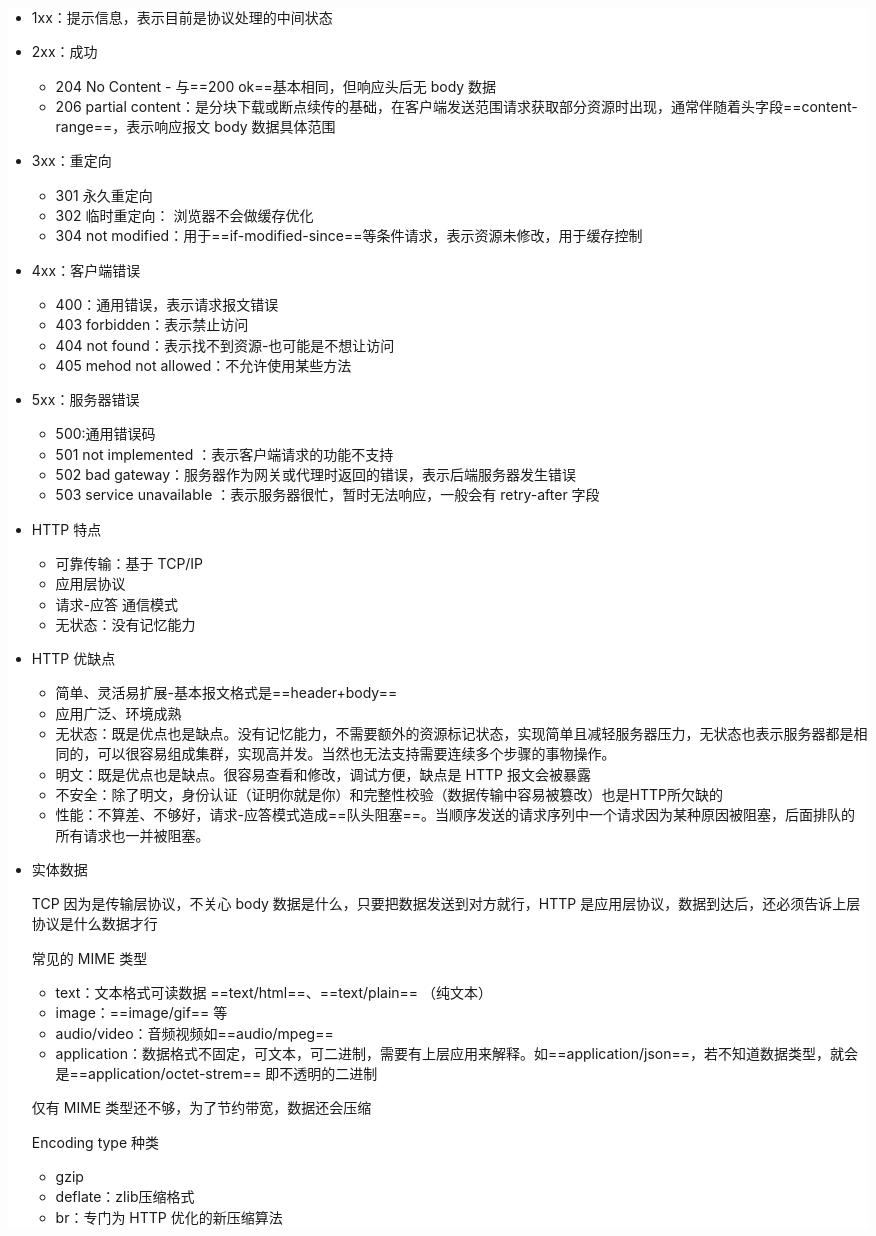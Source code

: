   * 1xx：提示信息，表示目前是协议处理的中间状态
  * 2xx：成功
    * 204 No Content - 与==200 ok==基本相同，但响应头后无 body 数据
    * 206 partial content：是分块下载或断点续传的基础，在客户端发送范围请求获取部分资源时出现，通常伴随着头字段==content-range==，表示响应报文 body 数据具体范围
  * 3xx：重定向
    * 301 永久重定向
    * 302 临时重定向： 浏览器不会做缓存优化
    * 304 not modified：用于==if-modified-since==等条件请求，表示资源未修改，用于缓存控制
  * 4xx：客户端错误
    * 400：通用错误，表示请求报文错误
    * 403 forbidden：表示禁止访问
    * 404 not found：表示找不到资源-也可能是不想让访问
    * 405 mehod not allowed：不允许使用某些方法
  * 5xx：服务器错误
    * 500:通用错误码
    * 501 not implemented ：表示客户端请求的功能不支持
    * 502 bad gateway：服务器作为网关或代理时返回的错误，表示后端服务器发生错误
    * 503 service unavailable ：表示服务器很忙，暂时无法响应，一般会有 retry-after 字段

* HTTP 特点

  * 可靠传输：基于 TCP/IP
  * 应用层协议
  * 请求-应答 通信模式
  * 无状态：没有记忆能力

* HTTP 优缺点

  * 简单、灵活易扩展-基本报文格式是==header+body==
  * 应用广泛、环境成熟
  * 无状态：既是优点也是缺点。没有记忆能力，不需要额外的资源标记状态，实现简单且减轻服务器压力，无状态也表示服务器都是相同的，可以很容易组成集群，实现高并发。当然也无法支持需要连续多个步骤的事物操作。
  * 明文：既是优点也是缺点。很容易查看和修改，调试方便，缺点是 HTTP 报文会被暴露
  * 不安全：除了明文，身份认证（证明你就是你）和完整性校验（数据传输中容易被篡改）也是HTTP所欠缺的
  * 性能：不算差、不够好，请求-应答模式造成==队头阻塞==。当顺序发送的请求序列中一个请求因为某种原因被阻塞，后面排队的所有请求也一并被阻塞。

* 实体数据

  TCP 因为是传输层协议，不关心 body 数据是什么，只要把数据发送到对方就行，HTTP 是应用层协议，数据到达后，还必须告诉上层协议是什么数据才行

  常见的 MIME 类型 

  * text：文本格式可读数据 ==text/html==、==text/plain== （纯文本）
  * image：==image/gif== 等
  * audio/video：音频视频如==audio/mpeg==
  * application：数据格式不固定，可文本，可二进制，需要有上层应用来解释。如==application/json==，若不知道数据类型，就会是==application/octet-strem== 即不透明的二进制

  仅有 MIME 类型还不够，为了节约带宽，数据还会压缩

  Encoding type 种类

  * gzip
  * deflate：zlib压缩格式
  * br：专门为 HTTP 优化的新压缩算法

_Problem details_. Which lines of the data contain the word "既是优点也是缺点"? Copy each one.

_Reply_.
  * 无状态：既是优点也是缺点。没有记忆能力，不需要额外的资源标记状态，实现简单且减轻服务器压力，无状态也表示服务器都是相同的，可以很容易组成集群，实现高并发。当然也无法支持需要连续多个步骤的事物操作。
  * 明文：既是优点也是缺点。很容易查看和修改，调试方便，缺点是 HTTP 报文会被暴露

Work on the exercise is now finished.